Effective Prompt Design
- Key principles:
- Provide enough context to disambiguate the task without exceeding model context limits.
- Place the question or task instruction in a position that maximizes attention (often before the context).
- Use clear, unambiguous language.
- Limitations:
- Prompt design is still heuristic; performance can vary significantly with small changes.
- Prompt sensitivity documented in Zhao et al., 2021 (“Calibrate Before Use”).
Automated Prompt Optimization
- Goal: Systematically improve prompts to maximize model performance.
- Methods:
- Corpus mining:
- Search large text corpora for naturally occurring patterns that connect inputs to outputs.
- Example: Extracting bridging phrases from bilingual corpora for translation prompts (Shin et al., 2020).
- Paraphrasing approaches:
- Back-translation: Translate prompt to another language and back to generate variations.

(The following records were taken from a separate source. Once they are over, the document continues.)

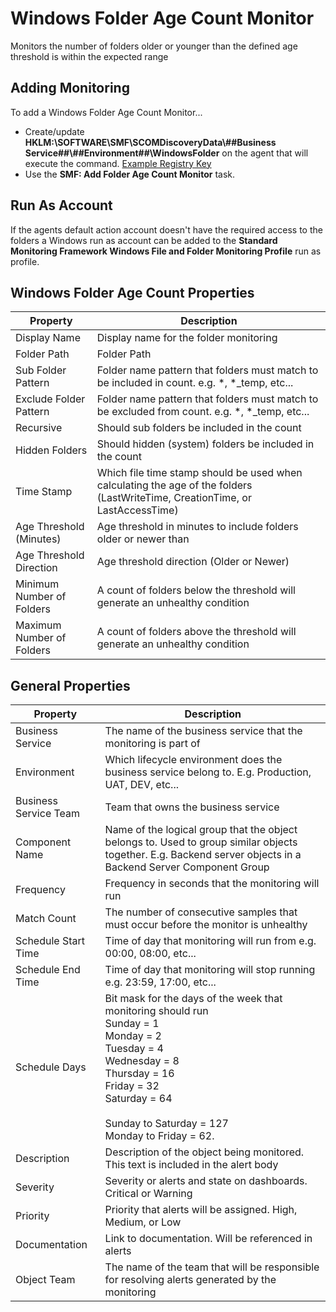 ﻿# Windows Folder Age Count Monitor
Monitors the number of folders older or younger than the defined age threshold is within the expected range

## Adding Monitoring

To add a Windows Folder Age Count Monitor...

* Create/update **HKLM:\SOFTWARE\SMF\SCOMDiscoveryData\\##Business Service##\\##Environment##\\WindowsFolder** on the agent that will execute the command. [Example Registry Key](https://github.com/KeithRochester/Standard-Monitoring-Framework/blob/main/Documentation/Example%20Files/WindowsFolderAgeCount.reg)
* Use the **SMF: Add Folder Age Count Monitor** task.                 

## Run As Account
If the agents default action account doesn't have the required access to the folders a Windows run as account can be added to the **Standard Monitoring Framework Windows File and Folder Monitoring Profile** run as profile.  

## Windows Folder Age Count Properties 

|Property|Description|
|-|-|
|Display Name|Display name for the folder monitoring|
|Folder Path|Folder Path|
|Sub Folder Pattern|Folder name pattern that folders must match to be included in count. e.g. *, *_temp, etc...|
|Exclude Folder Pattern|Folder name pattern that folders must match to be excluded from count. e.g. *, *_temp, etc...|
|Recursive|Should sub folders be included in the count|
|Hidden Folders|Should hidden (system) folders be included in the count|
|Time Stamp|Which file time stamp should be used when calculating the age of the folders (LastWriteTime, CreationTime, or LastAccessTime) |
|Age Threshold (Minutes)|Age threshold  in minutes to include folders older or newer than|
|Age Threshold Direction|Age threshold direction (Older or Newer)|
|Minimum Number of Folders|A count of folders below the threshold will generate an unhealthy condition|
|Maximum Number of Folders|A count of folders above the threshold will generate an unhealthy condition|

## General Properties

|Property|Description|
|-|-|
|Business Service|The name of the business service that the monitoring is part of|
|Environment|Which lifecycle environment does the business service belong to. E.g. Production, UAT, DEV, etc...|
|Business Service Team|Team that owns the business service|
|Component Name|Name of the logical group that the object belongs to. Used to group similar objects together. E.g. Backend server objects in a Backend Server Component Group|
|Frequency|Frequency in seconds that the monitoring will run|
|Match Count|The number of consecutive samples that must occur before the monitor is unhealthy|
|Schedule Start Time|Time of day that monitoring will run from e.g. 00:00, 08:00, etc...|
|Schedule End Time|Time of day that monitoring will stop running e.g. 23:59, 17:00, etc...|
|Schedule Days|Bit mask for the days of the week that monitoring should run<br>Sunday = 1<br>  Monday = 2 <br>Tuesday = 4<br>Wednesday = 8<br>Thursday = 16<br>Friday = 32<br>Saturday = 64<br><br>Sunday to Saturday = 127<br>Monday to Friday = 62.|
|Description|Description of the object being monitored. This text is included in the alert body|
|Severity|Severity or alerts and state on dashboards. Critical or Warning|
|Priority|Priority that alerts will be assigned. High, Medium, or Low|
|Documentation|Link to documentation. Will be referenced in alerts|
|Object Team|The name of the team that will be responsible for resolving alerts generated by the monitoring|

- Synonym substitution: Replace words with synonyms to test robustness.
- Learned rewriters:
- Train models to rewrite prompts for better performance (meta-optimization, Jiang et al., 2020 “KnowPrompt”).
- Corpus mining:
- Impact: Moves prompt engineering from manual trial-and-error to data-driven search.
Continuous Prompting
- Definition: Learn prompt representations directly in the model’s embedding space.

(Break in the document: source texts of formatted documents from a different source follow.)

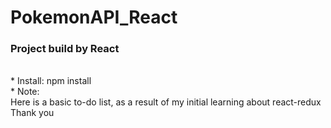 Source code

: # PokemonAPI_React
<h3>Project build by React</h3></br>
* Install: npm install <br>
* Note: </br>
Here is a basic to-do list, as a result of my initial learning about react-redux </br>
Thank you</br>


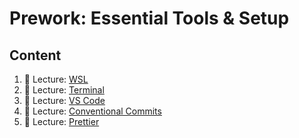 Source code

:# Prework: Essential Tools & Setup

## Content

1. 📖 Lecture: [WSL](./prework-lec-wsl.md)
2. 📖 Lecture: [Terminal](./prework-lec-terminal.md)
3. 📖 Lecture: [VS Code](./prework-lec-vscode.md)
4. 📖 Lecture: [Conventional Commits](./prework-lec-conventional-commits.md)
5. 📖 Lecture: [Prettier](./prework-lec-prettier.md)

- Relation to PEFT: Similar to prefix-tuning (Li and Liang, 2021) — prepend trainable continuous vectors to the input embeddings.
- Variants:
- Start from a manually written prompt and fine-tune it in embedding space.

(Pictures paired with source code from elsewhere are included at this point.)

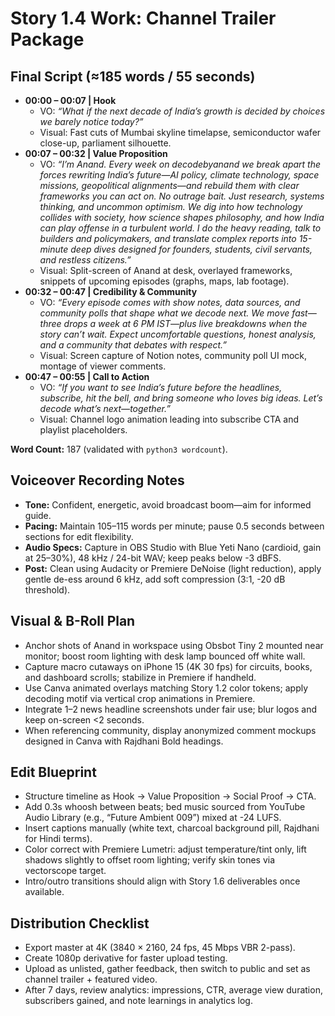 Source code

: # Story 1.4 Work: Channel Trailer Package

## Final Script (≈185 words / 55 seconds)
- **00:00 – 00:07 | Hook**  
  - VO: *“What if the next decade of India’s growth is decided by choices we barely notice today?”*  
  - Visual: Fast cuts of Mumbai skyline timelapse, semiconductor wafer close-up, parliament silhouette.  
- **00:07 – 00:32 | Value Proposition**  
  - VO: *“I’m Anand. Every week on decodebyanand we break apart the forces rewriting India’s future—AI policy, climate technology, space missions, geopolitical alignments—and rebuild them with clear frameworks you can act on. No outrage bait. Just research, systems thinking, and uncommon optimism. We dig into how technology collides with society, how science shapes philosophy, and how India can play offense in a turbulent world. I do the heavy reading, talk to builders and policymakers, and translate complex reports into 15-minute deep dives designed for founders, students, civil servants, and restless citizens.”*  
  - Visual: Split-screen of Anand at desk, overlayed frameworks, snippets of upcoming episodes (graphs, maps, lab footage).  
- **00:32 – 00:47 | Credibility & Community**  
  - VO: *“Every episode comes with show notes, data sources, and community polls that shape what we decode next. We move fast—three drops a week at 6 PM IST—plus live breakdowns when the story can’t wait. Expect uncomfortable questions, honest analysis, and a community that debates with respect.”*  
  - Visual: Screen capture of Notion notes, community poll UI mock, montage of viewer comments.  
- **00:47 – 00:55 | Call to Action**  
  - VO: *“If you want to see India’s future before the headlines, subscribe, hit the bell, and bring someone who loves big ideas. Let’s decode what’s next—together.”*  
  - Visual: Channel logo animation leading into subscribe CTA and playlist placeholders.

**Word Count:** 187 (validated with `python3 wordcount`).

## Voiceover Recording Notes
- **Tone:** Confident, energetic, avoid broadcast boom—aim for informed guide.  
- **Pacing:** Maintain 105–115 words per minute; pause 0.5 seconds between sections for edit flexibility.  
- **Audio Specs:** Capture in OBS Studio with Blue Yeti Nano (cardioid, gain at 25–30%), 48 kHz / 24-bit WAV; keep peaks below -3 dBFS.  
- **Post:** Clean using Audacity or Premiere DeNoise (light reduction), apply gentle de-ess around 6 kHz, add soft compression (3:1, -20 dB threshold).

## Visual & B-Roll Plan
- Anchor shots of Anand in workspace using Obsbot Tiny 2 mounted near monitor; boost room lighting with desk lamp bounced off white wall.  
- Capture macro cutaways on iPhone 15 (4K 30 fps) for circuits, books, and dashboard scrolls; stabilize in Premiere if handheld.  
- Use Canva animated overlays matching Story 1.2 color tokens; apply decoding motif via vertical crop animations in Premiere.  
- Integrate 1–2 news headline screenshots under fair use; blur logos and keep on-screen <2 seconds.  
- When referencing community, display anonymized comment mockups designed in Canva with Rajdhani Bold headings.

## Edit Blueprint
- Structure timeline as Hook → Value Proposition → Social Proof → CTA.  
- Add 0.3s whoosh between beats; bed music sourced from YouTube Audio Library (e.g., “Future Ambient 009”) mixed at -24 LUFS.  
- Insert captions manually (white text, charcoal background pill, Rajdhani for Hindi terms).  
- Color correct with Premiere Lumetri: adjust temperature/tint only, lift shadows slightly to offset room lighting; verify skin tones via vectorscope target.  
- Intro/outro transitions should align with Story 1.6 deliverables once available.

## Distribution Checklist
- Export master at 4K (3840 × 2160, 24 fps, 45 Mbps VBR 2-pass).  
- Create 1080p derivative for faster upload testing.  
- Upload as unlisted, gather feedback, then switch to public and set as channel trailer + featured video.  
- After 7 days, review analytics: impressions, CTR, average view duration, subscribers gained, and note learnings in analytics log.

- Fully learned continuous prompts without human-readable text (Lester et al., 2021, “The Power of Scale”).
- Properties:
- Can be more sensitive to small changes in learned vectors.
- Not constrained by natural language syntax.
- Often more parameter-efficient than full fine-tuning.
Theoretical Perspectives on ICL
- Hypothesis 1 — Task Selection:
- The model stores many task-specific behaviors from pretraining.
- The prompt acts as a key to retrieve the relevant behavior.
- Related to retrieval-augmented generation ideas.
- Hypothesis 2 — Meta-learning:
- The model has learned general learning algorithms during pretraining (Xie et al., 2022).
- At inference, it uses in-context examples to adapt to the task (learning from the prompt).
- Analogous to gradient-free meta-learners like MAML but operating in hidden state space.
- Hypothesis 3 — Structured Task Composition:
- The model decomposes complex prompts into familiar subtasks and composes solutions.
- Supported by findings in compositional generalization research.
Advanced Prompting for Complex Tasks
Step-by-step Solutions
- Explicitly request intermediate reasoning steps.
- Improves performance by breaking down large inferential leaps into smaller, verifiable steps.
- Early evidence in Wei et al., 2022 (Chain-of-Thought).
Chain-of-Thought (CoT) Prompting
- Definition: Include examples in the prompt that demonstrate explicit reasoning before the final answer.
- Effect: Encourages the model to generate intermediate reasoning steps.
- Chronology: Popularized by Wei et al., 2022; shown to significantly improve reasoning in large models (≥62B parameters).
- Note: Different from CoT training (e.g., in O1/DeepSeek) where reasoning is reinforced via RL.
Least-to-Most Prompting
- Idea: Decompose a complex problem into a sequence of simpler subproblems.
- Process:
- Solve the simplest subproblem.
- Use its solution as context for the next subproblem.
- Repeat until the final solution is reached.
- Origin: Zhou et al., 2022; shown to improve compositional reasoning.
Program-of-Thought Prompting
- Definition: Express reasoning as executable code (e.g., Python).
- Advantage: Deterministic execution ensures correctness for well-defined computations.
- Origin: Chen et al., 2022; related to “PAL” (Program-Aided Language models).
Self-Consistency for Reasoning
- Motivation: CoT outputs can vary; a single reasoning path may be incorrect.
- Method:
- Sample \(n\) reasoning paths from the model for the same question.
- Extract the final answer from each path.
- Select the most frequent answer (majority vote).
- Effect: Improves robustness by aggregating over multiple reasoning trajectories.
- Origin: Wang et al., 2022; demonstrated large gains on math word problems and commonsense reasoning benchmarks.